╭─ Provided data
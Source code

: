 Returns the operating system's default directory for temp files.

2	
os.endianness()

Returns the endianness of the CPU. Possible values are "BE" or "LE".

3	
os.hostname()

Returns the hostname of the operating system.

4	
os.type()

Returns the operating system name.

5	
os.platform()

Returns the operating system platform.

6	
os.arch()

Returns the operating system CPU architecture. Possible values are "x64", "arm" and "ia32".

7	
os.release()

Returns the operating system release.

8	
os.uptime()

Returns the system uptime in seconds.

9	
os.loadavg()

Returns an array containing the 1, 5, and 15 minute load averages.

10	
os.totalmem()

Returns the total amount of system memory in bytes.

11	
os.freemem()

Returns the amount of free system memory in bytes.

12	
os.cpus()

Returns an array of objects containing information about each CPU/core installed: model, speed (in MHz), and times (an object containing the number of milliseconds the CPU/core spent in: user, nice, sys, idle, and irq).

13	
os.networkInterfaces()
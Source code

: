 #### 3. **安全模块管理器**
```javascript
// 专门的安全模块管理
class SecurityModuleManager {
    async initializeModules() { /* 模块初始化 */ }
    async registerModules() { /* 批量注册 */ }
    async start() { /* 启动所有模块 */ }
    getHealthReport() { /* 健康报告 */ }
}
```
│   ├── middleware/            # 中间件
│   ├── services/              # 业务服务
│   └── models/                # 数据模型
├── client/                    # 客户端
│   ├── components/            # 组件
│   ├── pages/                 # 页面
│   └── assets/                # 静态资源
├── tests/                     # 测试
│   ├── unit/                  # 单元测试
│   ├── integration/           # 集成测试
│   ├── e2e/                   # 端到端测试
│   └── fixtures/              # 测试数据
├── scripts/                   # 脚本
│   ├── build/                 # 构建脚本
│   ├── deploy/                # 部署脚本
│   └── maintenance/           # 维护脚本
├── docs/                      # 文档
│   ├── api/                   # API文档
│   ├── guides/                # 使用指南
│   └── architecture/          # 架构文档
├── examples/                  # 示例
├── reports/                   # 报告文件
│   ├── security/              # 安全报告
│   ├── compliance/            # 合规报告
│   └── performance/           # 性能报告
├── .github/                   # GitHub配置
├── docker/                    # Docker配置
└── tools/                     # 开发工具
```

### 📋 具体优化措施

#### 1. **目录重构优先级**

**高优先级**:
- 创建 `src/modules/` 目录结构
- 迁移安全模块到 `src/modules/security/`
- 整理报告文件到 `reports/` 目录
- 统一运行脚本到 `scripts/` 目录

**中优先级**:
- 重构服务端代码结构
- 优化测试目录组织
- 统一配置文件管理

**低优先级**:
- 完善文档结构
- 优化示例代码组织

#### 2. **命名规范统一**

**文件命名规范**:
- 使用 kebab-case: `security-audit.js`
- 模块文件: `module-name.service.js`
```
╰─
╭─ Provided data
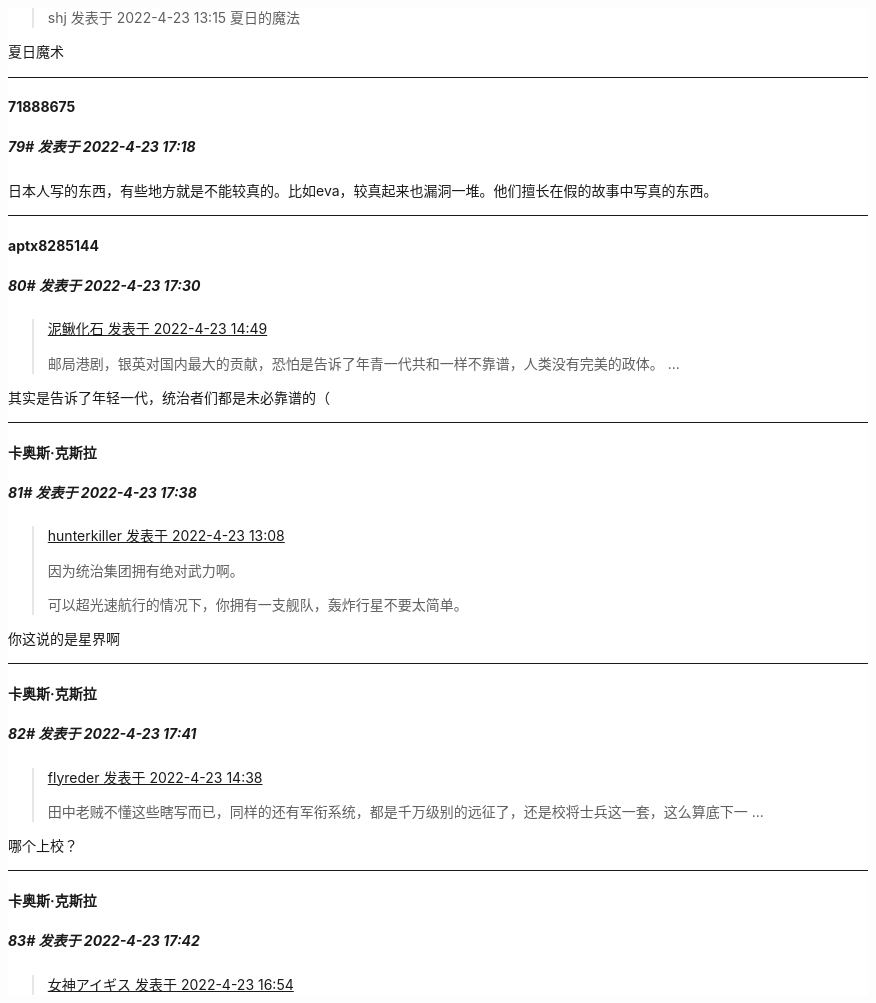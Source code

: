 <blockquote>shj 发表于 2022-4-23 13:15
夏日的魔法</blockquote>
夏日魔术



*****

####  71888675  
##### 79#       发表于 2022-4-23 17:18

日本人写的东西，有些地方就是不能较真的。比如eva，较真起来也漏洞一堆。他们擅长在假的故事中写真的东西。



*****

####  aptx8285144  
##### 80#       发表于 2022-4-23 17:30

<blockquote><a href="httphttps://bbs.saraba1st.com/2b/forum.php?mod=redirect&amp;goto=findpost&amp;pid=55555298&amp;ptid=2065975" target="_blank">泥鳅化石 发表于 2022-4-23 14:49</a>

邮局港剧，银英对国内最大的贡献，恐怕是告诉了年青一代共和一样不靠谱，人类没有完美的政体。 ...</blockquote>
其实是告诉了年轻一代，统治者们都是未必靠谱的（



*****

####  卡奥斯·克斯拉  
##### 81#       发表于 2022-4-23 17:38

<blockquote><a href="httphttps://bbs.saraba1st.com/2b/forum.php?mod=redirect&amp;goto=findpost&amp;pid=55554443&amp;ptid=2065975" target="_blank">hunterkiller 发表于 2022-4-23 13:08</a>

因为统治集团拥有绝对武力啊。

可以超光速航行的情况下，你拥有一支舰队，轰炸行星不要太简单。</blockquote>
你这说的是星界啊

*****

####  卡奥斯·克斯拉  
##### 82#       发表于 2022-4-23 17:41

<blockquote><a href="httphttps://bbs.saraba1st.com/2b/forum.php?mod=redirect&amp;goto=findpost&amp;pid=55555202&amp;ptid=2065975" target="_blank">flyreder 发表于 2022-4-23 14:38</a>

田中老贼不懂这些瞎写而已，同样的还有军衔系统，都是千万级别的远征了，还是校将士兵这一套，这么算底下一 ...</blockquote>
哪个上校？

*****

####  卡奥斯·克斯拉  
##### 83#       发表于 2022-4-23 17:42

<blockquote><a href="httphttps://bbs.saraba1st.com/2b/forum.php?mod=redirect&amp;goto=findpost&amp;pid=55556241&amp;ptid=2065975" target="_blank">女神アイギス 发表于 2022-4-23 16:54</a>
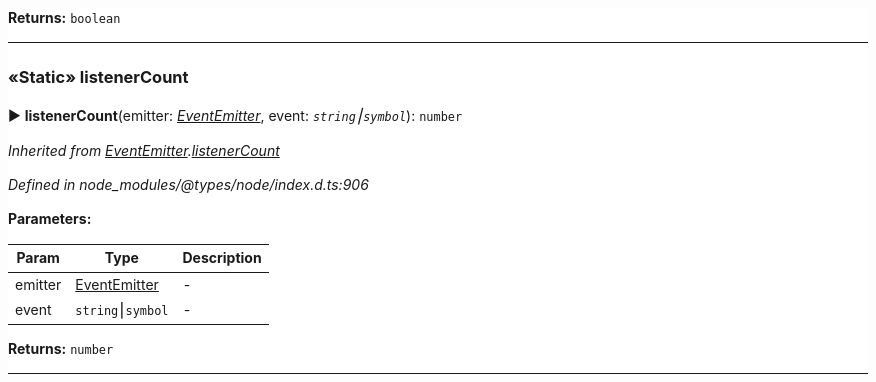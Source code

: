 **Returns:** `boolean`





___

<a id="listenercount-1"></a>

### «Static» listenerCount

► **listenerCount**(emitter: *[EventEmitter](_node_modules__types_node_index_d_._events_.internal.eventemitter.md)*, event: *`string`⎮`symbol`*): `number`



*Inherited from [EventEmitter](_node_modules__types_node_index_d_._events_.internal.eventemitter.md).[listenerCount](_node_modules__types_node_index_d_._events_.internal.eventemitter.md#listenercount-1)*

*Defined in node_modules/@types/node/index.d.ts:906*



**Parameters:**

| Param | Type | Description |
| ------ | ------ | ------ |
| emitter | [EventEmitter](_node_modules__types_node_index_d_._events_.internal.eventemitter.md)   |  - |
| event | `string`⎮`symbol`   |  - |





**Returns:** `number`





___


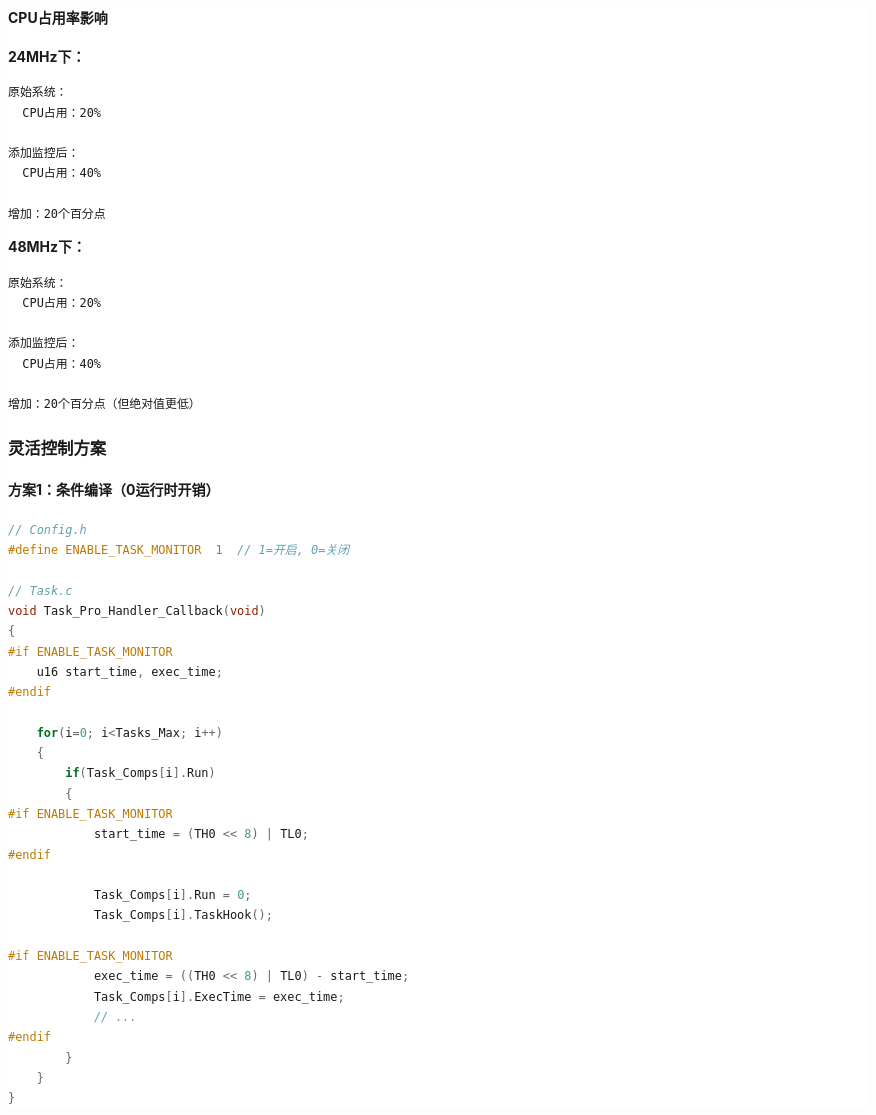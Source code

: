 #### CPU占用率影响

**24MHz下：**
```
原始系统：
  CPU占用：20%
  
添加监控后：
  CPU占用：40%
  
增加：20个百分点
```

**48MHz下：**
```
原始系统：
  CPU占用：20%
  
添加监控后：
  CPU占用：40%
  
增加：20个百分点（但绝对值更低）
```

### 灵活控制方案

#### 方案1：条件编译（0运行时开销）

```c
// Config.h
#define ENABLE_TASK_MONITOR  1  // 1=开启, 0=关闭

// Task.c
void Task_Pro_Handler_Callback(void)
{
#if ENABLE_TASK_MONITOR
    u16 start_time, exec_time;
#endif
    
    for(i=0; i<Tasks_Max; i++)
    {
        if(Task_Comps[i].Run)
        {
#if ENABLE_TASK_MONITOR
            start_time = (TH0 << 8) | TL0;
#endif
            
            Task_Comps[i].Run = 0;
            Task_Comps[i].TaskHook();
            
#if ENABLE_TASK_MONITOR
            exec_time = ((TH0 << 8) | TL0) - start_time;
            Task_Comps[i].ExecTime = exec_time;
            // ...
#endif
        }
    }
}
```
╰─
╭─ Provided data
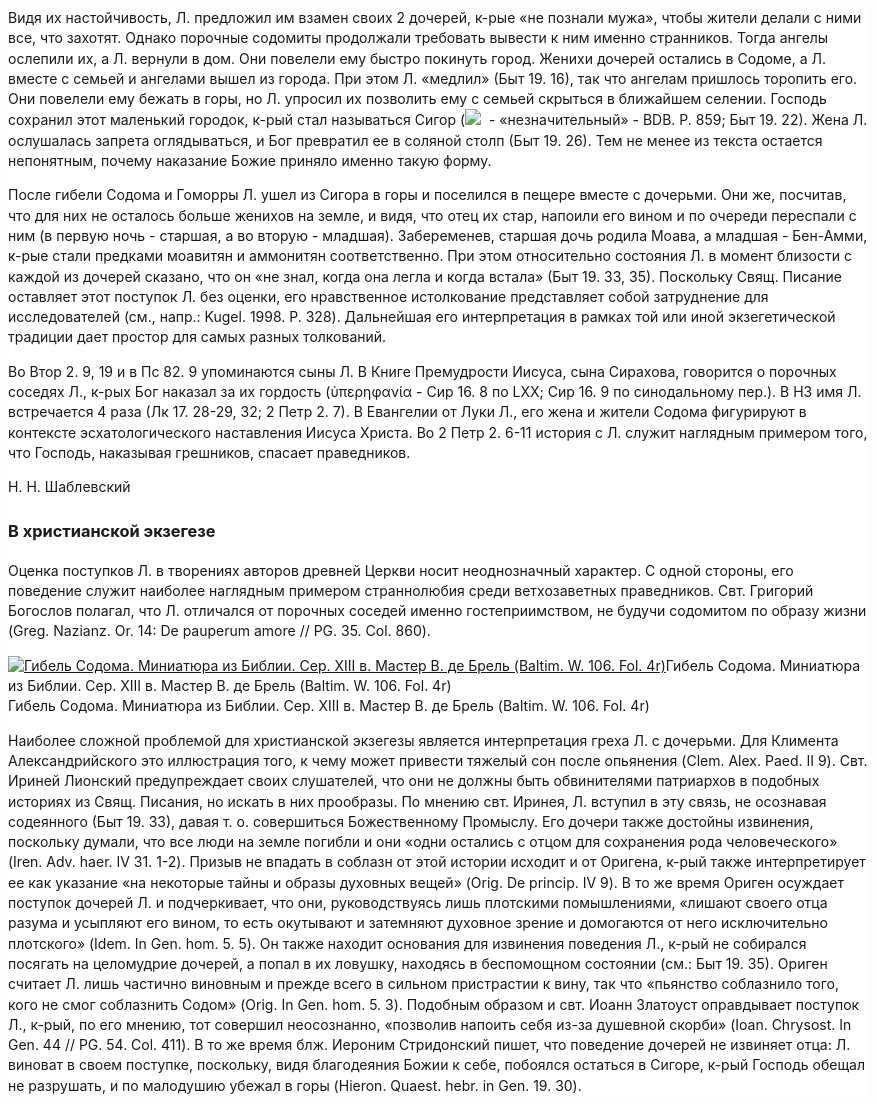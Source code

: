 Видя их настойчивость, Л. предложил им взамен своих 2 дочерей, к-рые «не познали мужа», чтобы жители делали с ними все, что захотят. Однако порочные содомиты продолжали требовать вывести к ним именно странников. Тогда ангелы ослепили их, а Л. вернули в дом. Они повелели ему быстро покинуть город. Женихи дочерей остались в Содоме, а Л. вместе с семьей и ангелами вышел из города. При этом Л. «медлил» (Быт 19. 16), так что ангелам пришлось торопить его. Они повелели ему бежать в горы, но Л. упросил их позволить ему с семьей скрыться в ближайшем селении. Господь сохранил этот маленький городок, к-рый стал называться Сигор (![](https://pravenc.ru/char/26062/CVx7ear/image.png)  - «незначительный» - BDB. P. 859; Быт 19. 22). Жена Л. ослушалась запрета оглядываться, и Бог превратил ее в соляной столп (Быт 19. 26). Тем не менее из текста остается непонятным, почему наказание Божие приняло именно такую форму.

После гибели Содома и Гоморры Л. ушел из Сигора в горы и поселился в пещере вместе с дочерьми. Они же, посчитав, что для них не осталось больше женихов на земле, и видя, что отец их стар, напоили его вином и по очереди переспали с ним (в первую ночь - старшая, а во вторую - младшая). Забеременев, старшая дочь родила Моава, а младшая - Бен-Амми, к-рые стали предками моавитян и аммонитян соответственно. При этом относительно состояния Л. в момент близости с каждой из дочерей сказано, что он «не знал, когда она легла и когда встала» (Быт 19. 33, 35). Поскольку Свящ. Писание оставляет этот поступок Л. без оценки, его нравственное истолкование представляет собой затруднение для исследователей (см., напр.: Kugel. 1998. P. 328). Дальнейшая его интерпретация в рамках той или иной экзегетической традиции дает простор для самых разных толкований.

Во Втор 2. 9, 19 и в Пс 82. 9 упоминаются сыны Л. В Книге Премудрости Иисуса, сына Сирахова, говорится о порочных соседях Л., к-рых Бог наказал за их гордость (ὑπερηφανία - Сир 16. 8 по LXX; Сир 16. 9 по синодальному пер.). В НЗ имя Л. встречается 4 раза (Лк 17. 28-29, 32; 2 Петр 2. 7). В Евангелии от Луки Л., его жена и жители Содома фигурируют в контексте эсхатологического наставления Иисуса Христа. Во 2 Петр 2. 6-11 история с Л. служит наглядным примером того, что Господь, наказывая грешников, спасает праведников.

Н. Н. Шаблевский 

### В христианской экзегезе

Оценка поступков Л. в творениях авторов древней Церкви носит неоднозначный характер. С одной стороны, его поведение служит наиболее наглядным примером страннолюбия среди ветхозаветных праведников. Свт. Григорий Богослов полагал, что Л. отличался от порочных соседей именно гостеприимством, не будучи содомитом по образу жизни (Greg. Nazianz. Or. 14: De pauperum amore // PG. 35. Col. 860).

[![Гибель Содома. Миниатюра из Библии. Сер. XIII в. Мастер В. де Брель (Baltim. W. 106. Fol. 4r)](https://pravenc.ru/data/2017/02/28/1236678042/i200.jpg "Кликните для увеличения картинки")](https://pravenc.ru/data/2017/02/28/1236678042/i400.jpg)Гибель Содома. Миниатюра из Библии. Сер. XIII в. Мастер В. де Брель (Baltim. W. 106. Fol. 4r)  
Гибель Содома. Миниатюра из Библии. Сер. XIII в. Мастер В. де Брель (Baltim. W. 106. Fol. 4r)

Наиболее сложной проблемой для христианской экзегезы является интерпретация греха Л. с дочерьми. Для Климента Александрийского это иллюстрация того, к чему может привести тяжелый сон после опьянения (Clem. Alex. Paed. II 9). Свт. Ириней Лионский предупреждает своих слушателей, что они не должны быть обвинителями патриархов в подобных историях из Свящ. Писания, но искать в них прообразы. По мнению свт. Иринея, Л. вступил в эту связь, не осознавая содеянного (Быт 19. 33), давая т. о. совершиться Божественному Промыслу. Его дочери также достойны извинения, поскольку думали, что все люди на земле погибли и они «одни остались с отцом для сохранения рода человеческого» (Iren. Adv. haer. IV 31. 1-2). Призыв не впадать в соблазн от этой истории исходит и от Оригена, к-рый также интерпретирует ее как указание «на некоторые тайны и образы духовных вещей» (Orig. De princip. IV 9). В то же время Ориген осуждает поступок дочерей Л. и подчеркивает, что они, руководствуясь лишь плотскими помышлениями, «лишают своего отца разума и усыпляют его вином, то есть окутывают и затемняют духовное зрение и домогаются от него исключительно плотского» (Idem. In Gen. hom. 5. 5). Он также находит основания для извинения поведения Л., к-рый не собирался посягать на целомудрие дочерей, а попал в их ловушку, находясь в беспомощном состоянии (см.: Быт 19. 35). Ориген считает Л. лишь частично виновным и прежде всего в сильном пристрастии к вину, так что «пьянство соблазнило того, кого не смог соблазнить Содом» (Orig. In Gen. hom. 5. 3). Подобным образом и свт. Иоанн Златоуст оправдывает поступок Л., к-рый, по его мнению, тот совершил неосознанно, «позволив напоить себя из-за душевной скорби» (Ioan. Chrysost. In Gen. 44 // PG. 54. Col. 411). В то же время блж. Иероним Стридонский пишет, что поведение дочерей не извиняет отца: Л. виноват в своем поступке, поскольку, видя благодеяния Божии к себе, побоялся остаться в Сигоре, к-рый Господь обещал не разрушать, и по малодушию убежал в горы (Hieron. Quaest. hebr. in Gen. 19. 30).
╰─
* Exercise instructions *
Copy each line of the entries that includes the word "endianness".

* Answer *
os.endianness()
Returns the endianness of the CPU. Possible values are "BE" or "LE".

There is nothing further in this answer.